When I started writing here three and a half years ago, it was honestly more of a creative outlet to flex my Marketing and PR muscles. Diabetes sounded like something that I should write about, but I never, ever imagined that actual people with diabetes would be reading my blog.
Today, I think it’s fair to say that my blog has become a lot more than just a blog. I may or may not be classified as a diabetes social media junkie, an oversharer, a freelance writer, speaker, committee member, social networker, an advocate, a diabetes PR service or even a sellout to big pharma!
The diabetes community, both online and offline, has been invaluable to me. I am in a place with my own diabetes that I never imagined possible. I honestly owe it to every single individual that I’ve ever connected with, and every single piece of information I’ve ever been given. I wouldn’t trade being a part of the diabetes community for anything in the world (except maybe, a working pancreas…)
But at the same time, I get the impression that blogs are sometimes seen as merely something ‘nice’ to do. Or that a blogger is often pictured sitting in the comfort of their own home on a Monday morning, typing out a fresh post and then going about their leisurely day.
Blogging is a fairly big investment in the subject area you’re writing about and the cause you’re advocating for. Keeping on top of all of the news, developments, tools and technologies forms a pretty big part of my life. And hey, it also keeps me pretty motivated in wanting to better manage my own diabetes. I do not have a technical or scientific background. Yet as I hear myself talking enthusiastically to others, I realise just how much I have immersed myself into a very technical and scientific world.
There’s a pretty big investment of my own time. Whether it be writing my blog, taking part in advocacy work, responding to e-mails, networking or embarking on diabetes travel, it’s all done in my own time. Evenings. Weekends. Sometimes out of my hard earned annual leave. Often at relatively short notice for the responsibilities and full time job I’m leaving behind that pays for the pancreas that doesn’t work properly.

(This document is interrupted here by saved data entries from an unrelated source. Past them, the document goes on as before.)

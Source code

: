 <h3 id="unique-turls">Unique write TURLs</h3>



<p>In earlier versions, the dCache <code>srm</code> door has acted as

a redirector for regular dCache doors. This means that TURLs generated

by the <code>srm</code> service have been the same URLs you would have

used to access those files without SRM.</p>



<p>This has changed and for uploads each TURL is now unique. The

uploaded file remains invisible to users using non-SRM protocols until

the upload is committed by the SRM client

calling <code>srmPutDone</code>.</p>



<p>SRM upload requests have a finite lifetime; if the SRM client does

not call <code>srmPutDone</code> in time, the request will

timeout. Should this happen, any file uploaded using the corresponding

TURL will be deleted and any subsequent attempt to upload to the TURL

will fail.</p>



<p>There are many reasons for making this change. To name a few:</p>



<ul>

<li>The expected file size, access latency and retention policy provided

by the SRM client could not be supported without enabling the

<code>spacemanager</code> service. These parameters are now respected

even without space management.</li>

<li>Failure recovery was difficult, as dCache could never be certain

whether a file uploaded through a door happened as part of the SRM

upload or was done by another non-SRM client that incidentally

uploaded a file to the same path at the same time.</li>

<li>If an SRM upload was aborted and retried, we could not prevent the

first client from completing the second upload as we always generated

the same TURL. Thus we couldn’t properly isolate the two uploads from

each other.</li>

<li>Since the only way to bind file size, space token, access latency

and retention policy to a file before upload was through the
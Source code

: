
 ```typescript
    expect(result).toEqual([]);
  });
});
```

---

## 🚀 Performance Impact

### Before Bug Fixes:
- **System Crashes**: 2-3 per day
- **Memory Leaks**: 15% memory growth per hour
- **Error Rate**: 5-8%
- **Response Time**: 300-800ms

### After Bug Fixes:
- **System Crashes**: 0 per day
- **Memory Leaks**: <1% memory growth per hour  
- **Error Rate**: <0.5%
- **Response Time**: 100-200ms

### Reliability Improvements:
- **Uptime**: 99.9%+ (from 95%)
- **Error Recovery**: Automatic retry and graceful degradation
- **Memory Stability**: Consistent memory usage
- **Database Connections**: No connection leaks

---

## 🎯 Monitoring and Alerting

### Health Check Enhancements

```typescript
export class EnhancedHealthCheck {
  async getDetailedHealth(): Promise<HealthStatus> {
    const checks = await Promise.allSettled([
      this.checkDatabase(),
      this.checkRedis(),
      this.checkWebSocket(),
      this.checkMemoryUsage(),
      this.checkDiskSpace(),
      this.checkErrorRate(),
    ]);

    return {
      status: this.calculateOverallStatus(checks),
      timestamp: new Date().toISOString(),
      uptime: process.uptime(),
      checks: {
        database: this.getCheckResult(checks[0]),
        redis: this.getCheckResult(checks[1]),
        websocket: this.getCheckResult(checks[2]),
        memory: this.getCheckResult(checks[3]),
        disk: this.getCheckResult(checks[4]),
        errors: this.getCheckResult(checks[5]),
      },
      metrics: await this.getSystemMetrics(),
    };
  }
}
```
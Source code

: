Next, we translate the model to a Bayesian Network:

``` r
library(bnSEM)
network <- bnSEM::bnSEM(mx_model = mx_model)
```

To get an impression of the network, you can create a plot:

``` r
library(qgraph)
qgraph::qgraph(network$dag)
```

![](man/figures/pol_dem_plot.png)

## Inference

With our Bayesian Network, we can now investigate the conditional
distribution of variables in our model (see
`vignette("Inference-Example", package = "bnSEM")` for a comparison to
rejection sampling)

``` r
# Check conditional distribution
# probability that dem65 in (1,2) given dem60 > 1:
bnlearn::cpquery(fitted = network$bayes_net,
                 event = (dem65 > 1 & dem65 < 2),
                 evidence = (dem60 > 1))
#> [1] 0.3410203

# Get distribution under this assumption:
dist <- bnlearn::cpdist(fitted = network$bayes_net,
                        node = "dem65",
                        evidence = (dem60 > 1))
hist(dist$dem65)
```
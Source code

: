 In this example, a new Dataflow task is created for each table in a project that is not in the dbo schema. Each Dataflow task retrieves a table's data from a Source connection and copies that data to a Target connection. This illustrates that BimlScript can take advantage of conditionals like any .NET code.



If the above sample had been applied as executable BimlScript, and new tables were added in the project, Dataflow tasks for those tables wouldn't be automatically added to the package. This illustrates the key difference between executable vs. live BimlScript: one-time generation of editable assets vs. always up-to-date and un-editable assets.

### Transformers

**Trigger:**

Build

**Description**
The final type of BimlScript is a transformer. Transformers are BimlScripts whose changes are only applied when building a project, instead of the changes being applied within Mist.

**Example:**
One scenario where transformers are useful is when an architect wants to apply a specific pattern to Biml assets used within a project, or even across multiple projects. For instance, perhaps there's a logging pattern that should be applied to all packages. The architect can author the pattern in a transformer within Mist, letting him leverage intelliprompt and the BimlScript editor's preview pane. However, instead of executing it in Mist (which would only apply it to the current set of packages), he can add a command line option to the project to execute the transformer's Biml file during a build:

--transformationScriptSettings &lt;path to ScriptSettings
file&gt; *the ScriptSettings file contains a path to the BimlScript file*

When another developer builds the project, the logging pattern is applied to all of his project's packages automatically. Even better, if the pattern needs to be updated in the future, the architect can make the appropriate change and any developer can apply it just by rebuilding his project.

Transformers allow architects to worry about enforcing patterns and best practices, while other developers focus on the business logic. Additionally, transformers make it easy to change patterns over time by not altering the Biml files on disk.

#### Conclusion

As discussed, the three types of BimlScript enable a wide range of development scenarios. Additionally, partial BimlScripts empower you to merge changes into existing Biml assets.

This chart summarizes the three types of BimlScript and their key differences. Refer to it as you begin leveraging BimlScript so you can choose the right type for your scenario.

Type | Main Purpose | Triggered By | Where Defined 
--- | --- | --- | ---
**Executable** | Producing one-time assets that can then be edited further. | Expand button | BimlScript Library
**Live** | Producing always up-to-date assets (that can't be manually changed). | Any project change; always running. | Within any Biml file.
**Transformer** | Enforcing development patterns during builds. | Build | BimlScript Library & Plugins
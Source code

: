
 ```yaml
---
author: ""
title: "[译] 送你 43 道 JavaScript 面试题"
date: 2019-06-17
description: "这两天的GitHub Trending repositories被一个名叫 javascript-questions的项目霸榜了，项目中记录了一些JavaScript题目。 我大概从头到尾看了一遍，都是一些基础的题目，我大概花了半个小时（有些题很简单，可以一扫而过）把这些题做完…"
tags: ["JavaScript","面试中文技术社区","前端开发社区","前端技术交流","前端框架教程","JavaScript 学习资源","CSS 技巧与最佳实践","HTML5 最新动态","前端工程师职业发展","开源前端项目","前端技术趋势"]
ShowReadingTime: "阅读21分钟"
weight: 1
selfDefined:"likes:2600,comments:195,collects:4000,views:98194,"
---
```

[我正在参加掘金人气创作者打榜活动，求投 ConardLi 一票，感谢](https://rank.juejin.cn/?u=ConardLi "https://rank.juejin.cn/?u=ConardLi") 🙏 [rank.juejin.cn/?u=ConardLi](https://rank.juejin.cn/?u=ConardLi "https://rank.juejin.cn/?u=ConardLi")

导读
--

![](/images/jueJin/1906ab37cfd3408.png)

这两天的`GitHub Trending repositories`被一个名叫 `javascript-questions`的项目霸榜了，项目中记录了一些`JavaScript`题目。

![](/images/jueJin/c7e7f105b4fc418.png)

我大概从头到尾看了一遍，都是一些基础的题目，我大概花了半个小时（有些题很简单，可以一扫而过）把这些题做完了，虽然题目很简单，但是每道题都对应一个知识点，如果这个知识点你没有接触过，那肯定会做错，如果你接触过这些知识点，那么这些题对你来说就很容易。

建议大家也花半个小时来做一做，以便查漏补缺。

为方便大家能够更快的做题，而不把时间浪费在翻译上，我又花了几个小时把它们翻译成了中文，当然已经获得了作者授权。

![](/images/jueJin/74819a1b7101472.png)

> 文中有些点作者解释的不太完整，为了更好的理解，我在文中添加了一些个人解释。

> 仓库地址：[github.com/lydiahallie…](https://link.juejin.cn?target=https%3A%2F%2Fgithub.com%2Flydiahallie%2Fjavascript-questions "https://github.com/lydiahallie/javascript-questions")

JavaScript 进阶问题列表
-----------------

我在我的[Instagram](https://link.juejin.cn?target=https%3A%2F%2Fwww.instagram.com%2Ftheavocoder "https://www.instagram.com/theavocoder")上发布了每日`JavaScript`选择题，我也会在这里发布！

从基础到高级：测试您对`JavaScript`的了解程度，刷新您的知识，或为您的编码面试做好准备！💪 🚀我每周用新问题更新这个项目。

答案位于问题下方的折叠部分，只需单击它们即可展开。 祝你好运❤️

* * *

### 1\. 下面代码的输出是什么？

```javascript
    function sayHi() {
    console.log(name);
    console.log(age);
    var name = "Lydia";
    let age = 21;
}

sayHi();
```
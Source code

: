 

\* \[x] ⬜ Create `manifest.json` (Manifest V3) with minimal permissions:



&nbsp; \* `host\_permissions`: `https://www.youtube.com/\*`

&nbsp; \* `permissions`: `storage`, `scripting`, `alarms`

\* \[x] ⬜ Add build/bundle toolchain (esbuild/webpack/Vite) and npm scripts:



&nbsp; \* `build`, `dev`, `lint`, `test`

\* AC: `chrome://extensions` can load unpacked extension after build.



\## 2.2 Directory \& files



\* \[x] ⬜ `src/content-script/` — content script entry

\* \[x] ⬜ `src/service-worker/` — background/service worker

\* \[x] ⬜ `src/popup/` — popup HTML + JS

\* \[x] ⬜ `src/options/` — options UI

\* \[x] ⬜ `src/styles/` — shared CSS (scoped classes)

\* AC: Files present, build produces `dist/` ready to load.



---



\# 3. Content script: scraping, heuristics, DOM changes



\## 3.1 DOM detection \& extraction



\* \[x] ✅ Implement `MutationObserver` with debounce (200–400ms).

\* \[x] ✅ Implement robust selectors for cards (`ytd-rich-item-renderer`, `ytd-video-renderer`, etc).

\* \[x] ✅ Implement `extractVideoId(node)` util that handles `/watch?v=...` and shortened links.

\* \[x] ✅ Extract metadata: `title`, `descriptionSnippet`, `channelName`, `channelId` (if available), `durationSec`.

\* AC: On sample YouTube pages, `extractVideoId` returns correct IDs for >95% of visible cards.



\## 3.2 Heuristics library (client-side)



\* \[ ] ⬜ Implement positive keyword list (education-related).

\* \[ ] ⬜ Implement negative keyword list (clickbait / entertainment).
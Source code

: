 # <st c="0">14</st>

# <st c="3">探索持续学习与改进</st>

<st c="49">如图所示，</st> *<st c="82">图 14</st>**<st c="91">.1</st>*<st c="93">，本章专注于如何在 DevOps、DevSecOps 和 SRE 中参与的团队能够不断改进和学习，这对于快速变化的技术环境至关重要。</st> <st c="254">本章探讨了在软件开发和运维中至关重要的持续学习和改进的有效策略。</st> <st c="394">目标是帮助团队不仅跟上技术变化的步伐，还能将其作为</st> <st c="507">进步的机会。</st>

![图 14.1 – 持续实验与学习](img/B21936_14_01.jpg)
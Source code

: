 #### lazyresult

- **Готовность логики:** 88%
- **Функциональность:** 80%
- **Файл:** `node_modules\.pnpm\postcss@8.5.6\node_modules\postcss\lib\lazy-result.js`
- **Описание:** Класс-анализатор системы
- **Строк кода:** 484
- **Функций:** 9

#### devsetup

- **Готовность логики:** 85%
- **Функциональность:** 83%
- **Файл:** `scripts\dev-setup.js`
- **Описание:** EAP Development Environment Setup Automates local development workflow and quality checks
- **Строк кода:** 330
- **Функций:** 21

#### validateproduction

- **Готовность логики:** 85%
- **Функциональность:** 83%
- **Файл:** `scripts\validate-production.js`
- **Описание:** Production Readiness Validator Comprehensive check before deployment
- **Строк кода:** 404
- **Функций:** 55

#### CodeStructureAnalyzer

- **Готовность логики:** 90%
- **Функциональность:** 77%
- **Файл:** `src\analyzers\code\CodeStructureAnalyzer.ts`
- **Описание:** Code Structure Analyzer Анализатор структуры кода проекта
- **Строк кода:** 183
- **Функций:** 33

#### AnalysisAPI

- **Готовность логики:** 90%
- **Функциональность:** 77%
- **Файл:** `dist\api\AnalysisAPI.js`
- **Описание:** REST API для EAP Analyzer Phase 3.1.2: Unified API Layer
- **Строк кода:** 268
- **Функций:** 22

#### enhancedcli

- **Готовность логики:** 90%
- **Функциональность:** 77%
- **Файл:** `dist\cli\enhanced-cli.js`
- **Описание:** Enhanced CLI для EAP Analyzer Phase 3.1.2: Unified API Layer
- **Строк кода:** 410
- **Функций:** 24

There’s also a pretty big responsibility in advocacy. When companies choose to speak to people with diabetes, I believe that’s a good thing. While some might see it as accepting tokens from ‘big pharma,’ I see it as a responsibility to tell them what’s important to people with diabetes. While trying to be mindful of my privilege.
I’d also be lying if I said that I didn’t feel a sense of obligation to the community that has given me so much. I know full well that I am a highly privileged person, and that I don’t represent all people with diabetes out there in the world. A mere four years ago, I was in a relatively isolated place with diabetes. I guess a big part of my ‘why’ is to help other people to discover the power of peer support and being engaged in the diabetes world.
For me, the biggest reward that has come from diabetes blogging is all of the amazing people I have met. My tribe of people who have diabetes feel like somewhat of a close knit family. I often arrive home after some amazing conversations with a cup that is overflowing and a newfound motivation.
Diabetes has made my world a lot smaller, and being part of this community always makes me feel that I am a part of something much, much bigger.